Why Chanda Prescod-Weinstein Fuses Physics with Black Feminism

Black Feminist in Public is a series of conversations between creative Black women and Janell Hobson, a Ms. scholar whose work focuses on the intersections of history, popular culture and representations of women of African descent.


This is part one in a two-part edition of Black Feminist in Public featuring Black feminist scientists. Click here to read Janell’s interview with University at Albany chemistry professor Rabi A. Musah.

Chanda Prescod-Weinstein’s work brings her love for particle physics, cosmolog and dark matter together with her interests in feminist philosophies of science, technology and society studies. The University of New Hampshire physics and astronomy professor, who received her Ph.D. from the University of Waterloo in Canada, also engages in public scholarship—including through her online Decolonising Science Reading List and her forthcoming book, The Disordered Cosmos: From Dark Matter to Black Lives Matter.

Prescod-Weinstein opened up to me about black holes, dark matter and Black women in STEM—both past and present.  

Chanda Prescod-Weinstein. Photograph by Lisa Longstaff

How did you become interested in physics and astronomy?

I was always interested in math. In first grade, I learned my times tables and got really obsessed with them. I liked finding patterns in numbers, and I guess my mom noticed—so when I was 10, she decided to take me to see this documentary by Errol Morris called A Brief History of Time, which was a documentary about Stephen Hawking, who right around that time had published a book of the same name about physics.

About halfway through the movie, they were talking about how Einstein’s general relativity breaks down at the center of a black hole, at what’s called the singularity, and how Stephen Hawking was trying to figure out what the physics was. I thought to myself, “Wait a minute, you can get paid to worry about the things that Einstein didn’t figure out?” I hadn’t really thought about the fact that what Einstein did was a job.

I walked out of the movie theater thinking “that’s definitely what I’m doing,” and I begged my mom for a copy of the book. That was how I got started.

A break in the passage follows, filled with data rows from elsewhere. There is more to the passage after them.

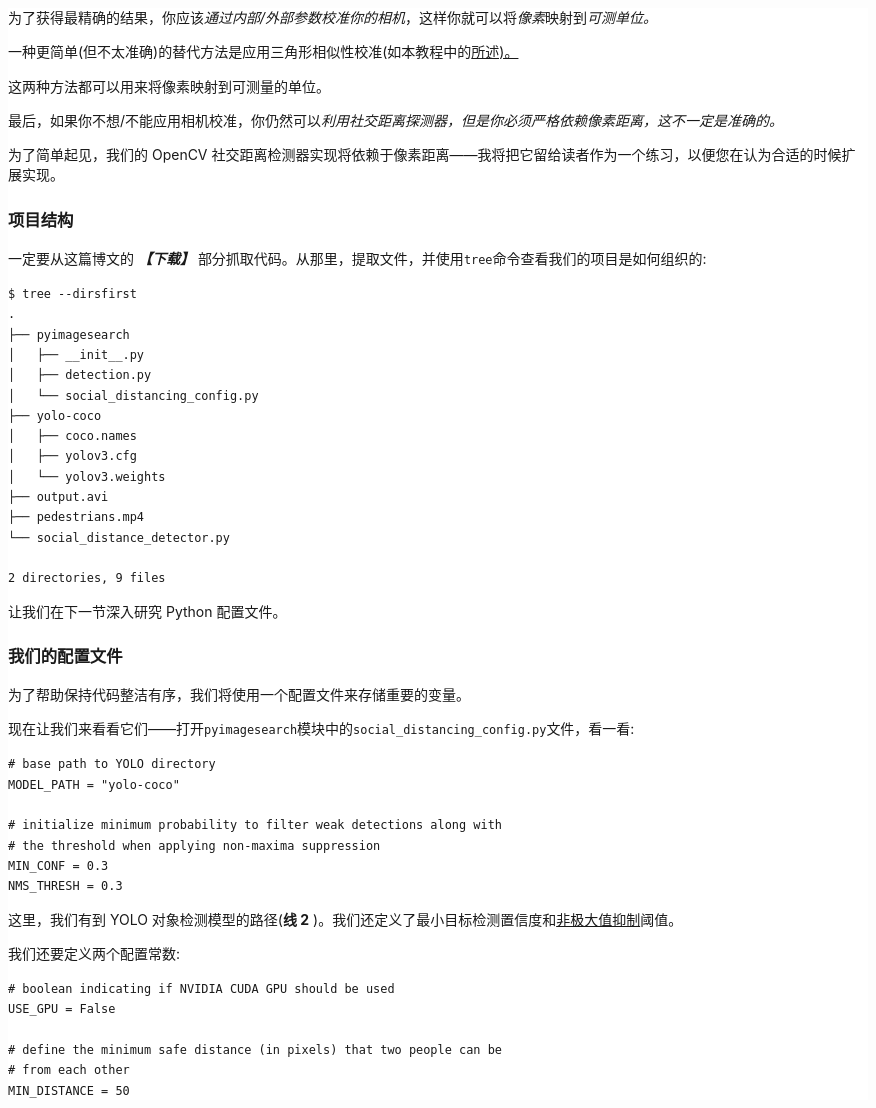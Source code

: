 为了获得最精确的结果，你应该*通过内部/外部参数校准你的相机*，这样你就可以将*像素*映射到*可测单位。*

一种更简单(但不太准确)的替代方法是应用三角形相似性校准(如本教程中的[所述)。](https://pyimagesearch.com/2015/01/19/find-distance-camera-objectmarker-using-python-opencv/)

这两种方法都可以用来将像素映射到可测量的单位。

最后，如果你不想/不能应用相机校准，你仍然可以*利用社交距离探测器，但是你必须严格依赖像素距离，这不一定是准确的。*

为了简单起见，我们的 OpenCV 社交距离检测器实现将依赖于像素距离——我将把它留给读者作为一个练习，以便您在认为合适的时候扩展实现。

### 项目结构

一定要从这篇博文的 ***【下载】*** 部分抓取代码。从那里，提取文件，并使用`tree`命令查看我们的项目是如何组织的:

```
$ tree --dirsfirst
.
├── pyimagesearch
│   ├── __init__.py
│   ├── detection.py
│   └── social_distancing_config.py
├── yolo-coco
│   ├── coco.names
│   ├── yolov3.cfg
│   └── yolov3.weights
├── output.avi
├── pedestrians.mp4
└── social_distance_detector.py

2 directories, 9 files
```

让我们在下一节深入研究 Python 配置文件。

### 我们的配置文件

为了帮助保持代码整洁有序，我们将使用一个配置文件来存储重要的变量。

现在让我们来看看它们——打开`pyimagesearch`模块中的`social_distancing_config.py`文件，看一看:

```
# base path to YOLO directory
MODEL_PATH = "yolo-coco"

# initialize minimum probability to filter weak detections along with
# the threshold when applying non-maxima suppression
MIN_CONF = 0.3
NMS_THRESH = 0.3
```

这里，我们有到 YOLO 对象检测模型的路径(**线 2** )。我们还定义了最小目标检测置信度和[非极大值抑制](https://pyimagesearch.com/2014/11/17/non-maximum-suppression-object-detection-python/)阈值。

我们还要定义两个配置常数:

```
# boolean indicating if NVIDIA CUDA GPU should be used
USE_GPU = False

# define the minimum safe distance (in pixels) that two people can be
# from each other
MIN_DISTANCE = 50
```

What are your thoughts on the recent photos of the black hole?

In the press it got reported as our first image of a black hole. But nothing can escape from inside its event horizon, including light. We literally can’t see it. What we’re really looking for are things that we can see that are close to the edge of the black hole.

I think what’s hard to communicate to the public was that the technological advance—and even being able to craft the image, and get the level of detail that we got so close to the edge of the black hole, was an extraordinary accomplishment and incredibly exciting.

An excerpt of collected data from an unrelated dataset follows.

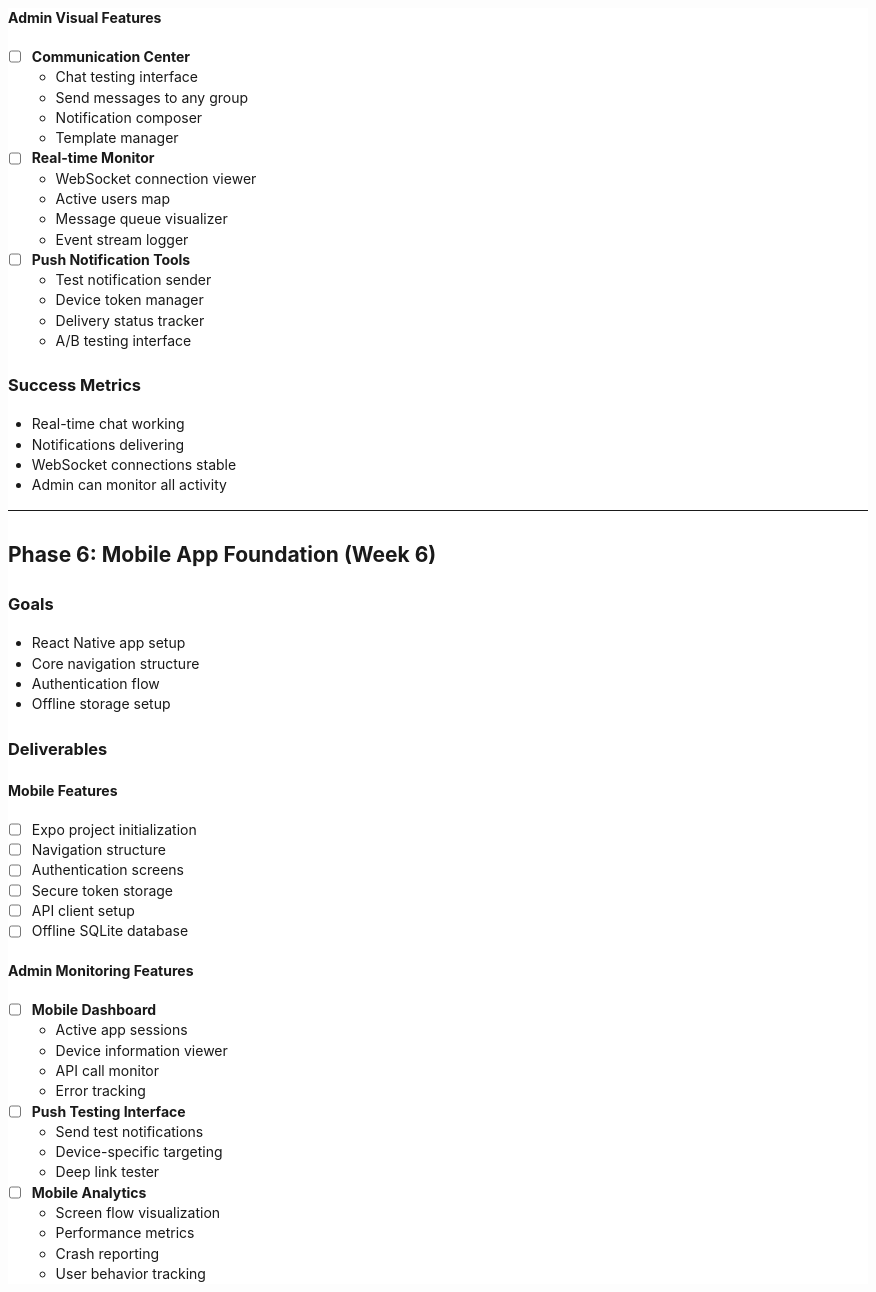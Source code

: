 #### Admin Visual Features
- [ ] **Communication Center**
  - Chat testing interface
  - Send messages to any group
  - Notification composer
  - Template manager
- [ ] **Real-time Monitor**
  - WebSocket connection viewer
  - Active users map
  - Message queue visualizer
  - Event stream logger
- [ ] **Push Notification Tools**
  - Test notification sender
  - Device token manager
  - Delivery status tracker
  - A/B testing interface

### Success Metrics
- Real-time chat working
- Notifications delivering
- WebSocket connections stable
- Admin can monitor all activity

---

## Phase 6: Mobile App Foundation (Week 6)

### Goals
- React Native app setup
- Core navigation structure
- Authentication flow
- Offline storage setup

### Deliverables

#### Mobile Features
- [ ] Expo project initialization
- [ ] Navigation structure
- [ ] Authentication screens
- [ ] Secure token storage
- [ ] API client setup
- [ ] Offline SQLite database

#### Admin Monitoring Features
- [ ] **Mobile Dashboard**
  - Active app sessions
  - Device information viewer
  - API call monitor
  - Error tracking
- [ ] **Push Testing Interface**
  - Send test notifications
  - Device-specific targeting
  - Deep link tester
- [ ] **Mobile Analytics**
  - Screen flow visualization
  - Performance metrics
  - Crash reporting
  - User behavior tracking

What is it about black holes that excite you?

Black holes are definitely one of the weirdest things that happen in space time, because it’s just basically space time that is totally transformed. In fact, the properties of space—where you can move in any direction—and time—where we only go forward in our everyday lives—those properties completely flip with each other once something’s inside of a black hole. If you think about it like being on a moving walkway, you’re basically on a moving walkway where you can’t turn around and walk in the opposite direction. That’s why nothing can get out of a black hole. Space time is radically different from the way that humans experience it.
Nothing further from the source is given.